One of the hardests problems to solve in deep learning has nothing to do with neural nets: it’s the problem of getting the right data in the right format.

Deep learning, and machine learning more generally, needs a good training set to work properly. Collecting and constructing the training set – a sizable body of known data – takes time and domain-specific knowledge of where and how to gather relevant information. The training set acts as the benchmark against which deep-learning nets are trained. That is what they learn to reconstruct before they’re unleashed on data they haven’t seen before.

At this stage, knowledgeable humans need to find the right raw data and transform it into a numerical representation that the deep-learning algorithm can understand, a vector. Building a training set is, in a sense, pre-pre-training.

Training sets that require much time or expertise can serve as a proprietary edge in the world of data science and problem solving. The nature of the expertise is largely in telling your algorithm what matters to you by selecting what goes into the training set.

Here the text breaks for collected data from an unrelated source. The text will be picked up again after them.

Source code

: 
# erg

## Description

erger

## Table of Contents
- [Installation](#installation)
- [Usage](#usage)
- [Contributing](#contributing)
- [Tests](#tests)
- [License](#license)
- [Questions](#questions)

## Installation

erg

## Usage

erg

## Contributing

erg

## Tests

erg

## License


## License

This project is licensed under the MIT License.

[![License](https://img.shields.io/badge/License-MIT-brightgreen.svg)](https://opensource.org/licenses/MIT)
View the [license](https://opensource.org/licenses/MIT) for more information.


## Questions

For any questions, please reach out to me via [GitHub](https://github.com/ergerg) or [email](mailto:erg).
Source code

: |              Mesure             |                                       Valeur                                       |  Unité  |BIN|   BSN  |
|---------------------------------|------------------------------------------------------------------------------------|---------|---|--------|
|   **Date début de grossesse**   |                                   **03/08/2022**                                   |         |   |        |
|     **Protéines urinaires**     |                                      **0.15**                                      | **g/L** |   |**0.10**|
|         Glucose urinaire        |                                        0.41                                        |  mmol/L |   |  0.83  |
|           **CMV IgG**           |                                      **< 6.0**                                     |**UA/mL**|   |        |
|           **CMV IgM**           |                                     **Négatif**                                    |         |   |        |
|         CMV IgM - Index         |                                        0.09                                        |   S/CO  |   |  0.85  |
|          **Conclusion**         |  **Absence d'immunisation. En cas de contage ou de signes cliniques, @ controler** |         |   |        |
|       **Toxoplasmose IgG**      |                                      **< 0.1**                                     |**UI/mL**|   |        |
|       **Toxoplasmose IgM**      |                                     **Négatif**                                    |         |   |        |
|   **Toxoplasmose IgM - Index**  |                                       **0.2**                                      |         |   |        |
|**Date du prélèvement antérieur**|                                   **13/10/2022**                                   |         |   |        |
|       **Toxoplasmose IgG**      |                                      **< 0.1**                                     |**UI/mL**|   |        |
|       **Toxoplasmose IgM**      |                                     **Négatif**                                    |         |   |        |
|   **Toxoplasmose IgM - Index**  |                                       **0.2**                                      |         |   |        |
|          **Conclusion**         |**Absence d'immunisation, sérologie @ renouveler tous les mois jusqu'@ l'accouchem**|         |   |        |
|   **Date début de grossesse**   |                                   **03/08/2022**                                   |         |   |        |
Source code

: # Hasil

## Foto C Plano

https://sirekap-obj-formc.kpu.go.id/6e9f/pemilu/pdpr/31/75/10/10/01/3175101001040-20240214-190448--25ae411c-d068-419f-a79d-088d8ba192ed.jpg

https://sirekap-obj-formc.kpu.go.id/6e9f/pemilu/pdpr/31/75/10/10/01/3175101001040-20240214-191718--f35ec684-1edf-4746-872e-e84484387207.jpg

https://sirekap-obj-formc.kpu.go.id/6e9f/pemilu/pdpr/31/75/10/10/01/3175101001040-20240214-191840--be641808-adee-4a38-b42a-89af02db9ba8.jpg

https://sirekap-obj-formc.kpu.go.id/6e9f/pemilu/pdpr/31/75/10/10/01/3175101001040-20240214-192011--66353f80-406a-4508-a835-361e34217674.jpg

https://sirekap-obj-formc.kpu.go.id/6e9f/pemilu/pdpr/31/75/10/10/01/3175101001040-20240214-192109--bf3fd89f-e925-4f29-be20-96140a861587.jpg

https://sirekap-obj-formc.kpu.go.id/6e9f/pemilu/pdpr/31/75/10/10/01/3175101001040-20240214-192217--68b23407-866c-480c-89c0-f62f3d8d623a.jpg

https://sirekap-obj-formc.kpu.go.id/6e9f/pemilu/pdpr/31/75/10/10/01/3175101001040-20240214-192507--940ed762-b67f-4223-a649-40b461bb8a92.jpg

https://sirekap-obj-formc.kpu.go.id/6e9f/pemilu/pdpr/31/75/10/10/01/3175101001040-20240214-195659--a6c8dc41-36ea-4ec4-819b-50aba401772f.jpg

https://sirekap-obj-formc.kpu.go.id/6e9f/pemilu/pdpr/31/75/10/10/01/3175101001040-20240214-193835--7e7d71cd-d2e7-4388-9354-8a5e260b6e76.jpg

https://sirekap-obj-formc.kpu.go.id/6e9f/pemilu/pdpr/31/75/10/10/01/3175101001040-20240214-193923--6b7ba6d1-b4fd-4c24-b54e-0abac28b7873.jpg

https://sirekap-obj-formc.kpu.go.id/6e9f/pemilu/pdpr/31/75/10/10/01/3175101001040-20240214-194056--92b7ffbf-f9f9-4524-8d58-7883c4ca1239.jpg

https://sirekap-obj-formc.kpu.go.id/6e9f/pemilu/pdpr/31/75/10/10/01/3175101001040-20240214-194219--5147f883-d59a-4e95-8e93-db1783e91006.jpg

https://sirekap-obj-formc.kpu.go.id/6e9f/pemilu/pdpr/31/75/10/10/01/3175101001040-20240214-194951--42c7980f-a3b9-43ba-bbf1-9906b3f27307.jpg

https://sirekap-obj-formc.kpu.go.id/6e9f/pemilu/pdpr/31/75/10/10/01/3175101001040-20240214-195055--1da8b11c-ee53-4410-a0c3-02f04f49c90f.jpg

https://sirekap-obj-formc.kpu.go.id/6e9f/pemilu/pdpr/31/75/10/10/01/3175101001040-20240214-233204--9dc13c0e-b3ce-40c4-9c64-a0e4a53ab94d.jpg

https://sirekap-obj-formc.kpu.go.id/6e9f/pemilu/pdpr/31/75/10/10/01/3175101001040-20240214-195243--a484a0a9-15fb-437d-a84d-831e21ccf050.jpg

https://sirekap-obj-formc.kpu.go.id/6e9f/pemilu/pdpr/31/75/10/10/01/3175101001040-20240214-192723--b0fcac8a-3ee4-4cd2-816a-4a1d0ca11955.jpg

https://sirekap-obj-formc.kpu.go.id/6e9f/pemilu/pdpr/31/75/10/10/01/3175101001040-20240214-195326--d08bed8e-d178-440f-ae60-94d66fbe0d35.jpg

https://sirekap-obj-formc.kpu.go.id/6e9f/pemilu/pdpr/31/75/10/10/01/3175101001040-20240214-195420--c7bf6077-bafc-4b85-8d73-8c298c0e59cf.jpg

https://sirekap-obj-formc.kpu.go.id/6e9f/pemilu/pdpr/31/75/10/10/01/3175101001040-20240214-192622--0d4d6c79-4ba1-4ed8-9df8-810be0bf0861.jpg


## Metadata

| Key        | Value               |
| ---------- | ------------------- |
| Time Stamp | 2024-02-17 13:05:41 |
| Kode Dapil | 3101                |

It involves telling a story – through the initial data you select – that will guide your deep-learning nets as they extrapolate the significant features, both in the training set and in the raw data they’ve been created to study.

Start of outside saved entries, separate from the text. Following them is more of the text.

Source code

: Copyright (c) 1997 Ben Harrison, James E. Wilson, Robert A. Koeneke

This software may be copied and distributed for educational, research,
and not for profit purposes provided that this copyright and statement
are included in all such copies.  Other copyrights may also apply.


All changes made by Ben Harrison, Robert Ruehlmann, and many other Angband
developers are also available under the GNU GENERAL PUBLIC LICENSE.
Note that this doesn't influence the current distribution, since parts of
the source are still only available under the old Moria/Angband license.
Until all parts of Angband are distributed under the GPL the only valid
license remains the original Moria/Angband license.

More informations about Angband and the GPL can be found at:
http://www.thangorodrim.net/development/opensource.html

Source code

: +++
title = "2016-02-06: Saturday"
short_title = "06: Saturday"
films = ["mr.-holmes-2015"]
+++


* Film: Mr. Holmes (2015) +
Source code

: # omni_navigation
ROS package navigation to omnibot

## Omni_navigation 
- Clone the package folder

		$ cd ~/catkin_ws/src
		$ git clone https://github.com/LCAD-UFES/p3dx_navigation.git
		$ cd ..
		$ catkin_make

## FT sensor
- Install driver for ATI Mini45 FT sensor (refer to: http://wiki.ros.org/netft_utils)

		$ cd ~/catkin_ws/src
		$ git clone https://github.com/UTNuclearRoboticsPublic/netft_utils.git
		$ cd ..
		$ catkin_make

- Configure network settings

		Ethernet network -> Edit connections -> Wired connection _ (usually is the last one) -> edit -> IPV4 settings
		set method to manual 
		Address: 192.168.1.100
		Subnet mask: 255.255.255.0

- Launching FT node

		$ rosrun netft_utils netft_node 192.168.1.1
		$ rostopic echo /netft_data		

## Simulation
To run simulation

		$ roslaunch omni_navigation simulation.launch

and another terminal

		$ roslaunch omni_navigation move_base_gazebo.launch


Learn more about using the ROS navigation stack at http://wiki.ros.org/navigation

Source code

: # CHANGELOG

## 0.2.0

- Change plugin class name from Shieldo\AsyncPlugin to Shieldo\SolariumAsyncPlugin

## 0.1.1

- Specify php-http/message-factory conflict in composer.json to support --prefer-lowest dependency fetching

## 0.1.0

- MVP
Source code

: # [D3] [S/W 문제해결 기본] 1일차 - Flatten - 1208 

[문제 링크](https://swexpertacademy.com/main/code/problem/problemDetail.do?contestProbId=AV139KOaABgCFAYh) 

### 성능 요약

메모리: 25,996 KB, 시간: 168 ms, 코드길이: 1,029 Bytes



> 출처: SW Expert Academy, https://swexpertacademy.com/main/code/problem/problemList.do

To create a useful training set, you have to understand the problem you’re solving; i.e. what you want your deep-learning nets to pay attention to.

The Two Datasets of Machine Learning

Machine learning typically works with three data sets: training, dev and test. All three should randomly sample a larger body of data.

The first set you use is the training set, the largest of the three. Running a training set through a neural network teaches the net how to weigh different features, assigning them coefficients according to their likelihood of minimizing errors in your results.

Those coefficients, also known as metadata, will be contained in vectors, one for each each layer of your net. They are the most important results you will obtain from training a neural network.

The second set is your test set. It functions as a seal of approval, and you don’t use it until the end. After you’ve trained and optimized your data, you test your neural net against this final random sampling. The results it produces should validate that your net accurately recognizes images, or recognizes them at least [x] percentage of them.

If you don’t get accurate predictions, go back to the training set, look at the hyperparameters you used to tune the network, as well as the quality of your data and look at your pre-processing techniques.

Now that you have the overview, we’ll show you how to create custom datasets.

Various repositories of open data sets that may be useful in training neural networks are available through the link.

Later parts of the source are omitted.